Plain-text document sources:

========================

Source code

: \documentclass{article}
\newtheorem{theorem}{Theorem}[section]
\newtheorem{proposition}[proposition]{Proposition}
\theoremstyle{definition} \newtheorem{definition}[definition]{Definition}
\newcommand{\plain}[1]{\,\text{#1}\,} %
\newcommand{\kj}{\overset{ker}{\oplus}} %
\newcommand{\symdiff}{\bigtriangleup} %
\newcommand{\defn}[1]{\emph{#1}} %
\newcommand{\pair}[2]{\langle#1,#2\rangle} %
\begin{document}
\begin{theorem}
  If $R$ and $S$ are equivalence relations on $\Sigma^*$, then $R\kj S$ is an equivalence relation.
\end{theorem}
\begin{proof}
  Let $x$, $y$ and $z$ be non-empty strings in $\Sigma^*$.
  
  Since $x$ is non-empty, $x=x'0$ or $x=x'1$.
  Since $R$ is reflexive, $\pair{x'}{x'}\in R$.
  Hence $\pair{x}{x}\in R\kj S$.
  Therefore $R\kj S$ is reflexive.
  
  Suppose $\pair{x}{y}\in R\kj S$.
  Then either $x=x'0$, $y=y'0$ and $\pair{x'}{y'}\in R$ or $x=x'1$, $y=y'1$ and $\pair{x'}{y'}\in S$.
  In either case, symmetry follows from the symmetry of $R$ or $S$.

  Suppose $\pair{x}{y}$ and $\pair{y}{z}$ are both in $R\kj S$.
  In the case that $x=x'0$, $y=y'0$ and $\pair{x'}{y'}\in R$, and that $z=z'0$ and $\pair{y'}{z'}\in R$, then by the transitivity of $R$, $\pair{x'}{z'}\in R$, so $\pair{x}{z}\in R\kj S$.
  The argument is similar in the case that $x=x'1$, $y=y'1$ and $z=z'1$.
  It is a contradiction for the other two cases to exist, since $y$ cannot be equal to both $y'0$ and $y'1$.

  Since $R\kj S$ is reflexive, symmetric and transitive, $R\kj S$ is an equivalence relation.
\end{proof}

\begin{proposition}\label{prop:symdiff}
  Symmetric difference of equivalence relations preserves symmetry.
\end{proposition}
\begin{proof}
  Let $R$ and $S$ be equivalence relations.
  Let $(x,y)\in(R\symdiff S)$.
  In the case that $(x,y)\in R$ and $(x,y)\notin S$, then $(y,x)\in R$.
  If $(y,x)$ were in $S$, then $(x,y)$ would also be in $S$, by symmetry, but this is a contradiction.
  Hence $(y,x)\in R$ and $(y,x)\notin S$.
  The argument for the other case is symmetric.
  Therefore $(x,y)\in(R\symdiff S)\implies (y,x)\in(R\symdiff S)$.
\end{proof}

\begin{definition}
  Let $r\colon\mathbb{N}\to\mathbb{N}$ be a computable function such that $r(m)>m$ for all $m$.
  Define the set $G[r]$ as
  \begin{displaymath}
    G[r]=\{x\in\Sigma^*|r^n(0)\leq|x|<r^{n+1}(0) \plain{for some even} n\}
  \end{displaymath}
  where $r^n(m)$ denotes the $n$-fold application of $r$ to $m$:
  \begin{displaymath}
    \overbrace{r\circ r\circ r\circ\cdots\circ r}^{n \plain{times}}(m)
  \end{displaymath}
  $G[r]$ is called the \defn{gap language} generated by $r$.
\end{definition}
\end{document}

========================

Work required:
Among the lines of the records, copy out each one that contains the word "empty".

Answer to the exercise:
  Let $x$, $y$ and $z$ be non-empty strings in $\Sigma^*$.
  Since $x$ is non-empty, $x=x'0$ or $x=x'1$.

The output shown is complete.